SUPPLIED INFORMATION —
########
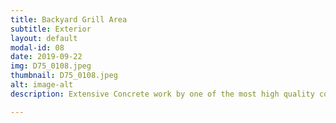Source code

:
 ```yaml
---
title: Backyard Grill Area
subtitle: Exterior
layout: default
modal-id: 08
date: 2019-09-22
img: D75_0108.jpeg
thumbnail: D75_0108.jpeg
alt: image-alt
description: Extensive Concrete work by one of the most high quality contractors - Missisauga Patterned Concrete. Notice the separate grill area and multiple beautifully done steps. PS: A view inside shows the massive open concept family areas.

---
```

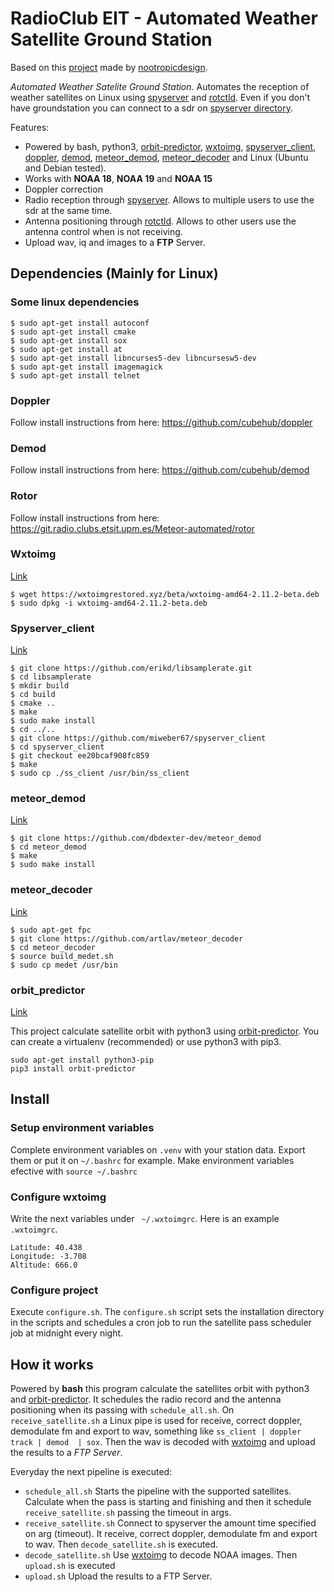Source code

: # RadioClub EIT - Automated Weather Satellite Ground Station

Based on this [project](https://github.com/nootropicdesign/wx-ground-station) made by [nootropicdesign](https://github.com/nootropicdesign).

*Automated Weather Satelite Ground Station*. Automates the reception of weather satellites on Linux using [spyserver](https://airspy.com/quickstart/) and [rotctld](http://manpages.ubuntu.com/manpages/trusty/man8/rotctld.8.html). Even if you don't have groundstation you can connect to a sdr on [spyserver directory](https://airspy.com/directory/#).

Features:
* Powered by bash, python3, [orbit-predictor](https://github.com/satellogic/orbit-predictor), [wxtoimg](https://wxtoimgrestored.xyz), [spyserver_client](https://github.com/miweber67/spyserver_client), [doppler](https://github.com/cubehub/doppler), [demod](https://github.com/cubehub/demod), [meteor_demod](https://github.com/dbdexter-dev/meteor_demod), [meteor_decoder](https://github.com/artlav/meteor_decoder) and Linux (Ubuntu and Debian tested).
* Works with **NOAA 18**, **NOAA 19** and **NOAA 15**
* Doppler correction
* Radio reception through [spyserver](https://airspy.com/quickstart/). Allows to multiple users to use the sdr at the same time.
* Antenna positioning through [rotctld](http://manpages.ubuntu.com/manpages/trusty/man8/rotctld.8.html). Allows to other users use the antenna control when is not receiving.
* Upload wav, iq and images to a **FTP** Server.

## Dependencies (Mainly for Linux)

### Some linux dependencies

```
$ sudo apt-get install autoconf
$ sudo apt-get install cmake
$ sudo apt-get install sox
$ sudo apt-get install at
$ sudo apt-get install libncurses5-dev libncursesw5-dev
$ sudo apt-get install imagemagick
$ sudo apt-get install telnet
```

### Doppler

Follow install instructions from here: <https://github.com/cubehub/doppler>


### Demod

Follow install instructions from here: <https://github.com/cubehub/demod>

### Rotor

Follow install instructions from here: <https://git.radio.clubs.etsit.upm.es/Meteor-automated/rotor>

### Wxtoimg

[Link](https://wxtoimgrestored.xyz)

```
$ wget https://wxtoimgrestored.xyz/beta/wxtoimg-amd64-2.11.2-beta.deb
$ sudo dpkg -i wxtoimg-amd64-2.11.2-beta.deb
```

### Spyserver_client

[Link](https://github.com/miweber67/spyserver_client)

```
$ git clone https://github.com/erikd/libsamplerate.git
$ cd libsamplerate
$ mkdir build
$ cd build
$ cmake ..
$ make
$ sudo make install
$ cd ../..
$ git clone https://github.com/miweber67/spyserver_client
$ cd spyserver_client
$ git checkout ee20bcaf908fc859
$ make
$ sudo cp ./ss_client /usr/bin/ss_client
```

### meteor_demod

[Link](https://github.com/dbdexter-dev/meteor_demod)

```
$ git clone https://github.com/dbdexter-dev/meteor_demod
$ cd meteor_demod
$ make
$ sudo make install
```

### meteor_decoder

[Link](https://github.com/artlav/meteor_decoder)

```
$ sudo apt-get fpc
$ git clone https://github.com/artlav/meteor_decoder
$ cd meteor_decoder
$ source build_medet.sh
$ sudo cp medet /usr/bin
```

### orbit_predictor

[Link](https://github.com/satellogic/orbit-predictor)

This project calculate satellite orbit with python3 using [orbit-predictor](https://github.com/satellogic/orbit-predictor). You can create a virtualenv (recommended) or use python3 with pip3.

```
sudo apt-get install python3-pip
pip3 install orbit-predictor
```

## Install

### Setup environment variables
Complete environment variables on `.venv` with your station data. Export them or put it on `~/.bashrc` for example. Make environment variables efective with `source ~/.bashrc`

### Configure wxtoimg

Write the next variables under ` ~/.wxtoimgrc`. Here is an example `.wxtoimgrc`.

```
Latitude: 40.438
Longitude: -3.708
Altitude: 666.0
```

### Configure project

Execute `configure.sh`. The `configure.sh` script sets the installation directory in the scripts and schedules a cron job to run the satellite pass scheduler job at midnight every night.


## How it works

Powered by **bash** this program calculate the satellites orbit with python3 and [orbit-predictor](https://github.com/satellogic/orbit-predictor). It schedules the radio record and the antenna positioning when its passing with `schedule_all.sh`. On `receive_satellite.sh` a Linux pipe is used for receive, correct doppler, demodulate fm and export to wav, something like `ss_client | doppler track | demod  | sox`. Then the wav is decoded with [wxtoimg](https://wxtoimgrestored.xyz) and upload the results to a *FTP Server*.


Everyday the next pipeline is executed:
* `schedule_all.sh` Starts the pipeline with the supported satellites. Calculate when the pass is starting and finishing and then it schedule `receive_satellite.sh` passing the timeout in args.
* `receive_satellite.sh` Connect to spyserver the amount time specified on arg (timeout). It receive, correct doppler, demodulate fm and export to wav. Then `decode_satellite.sh` is executed.
* `decode_satellite.sh` Use [wxtoimg](https://wxtoimgrestored.xyz) to decode NOAA images. Then `upload.sh` is executed
* `upload.sh` Upload the results to a FTP Server.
########
PROBLEM TO SOLVE — Report, with a number and no other words, how many lines of the listing contain "instructions".

SOLUTION TO THIS TASK — 3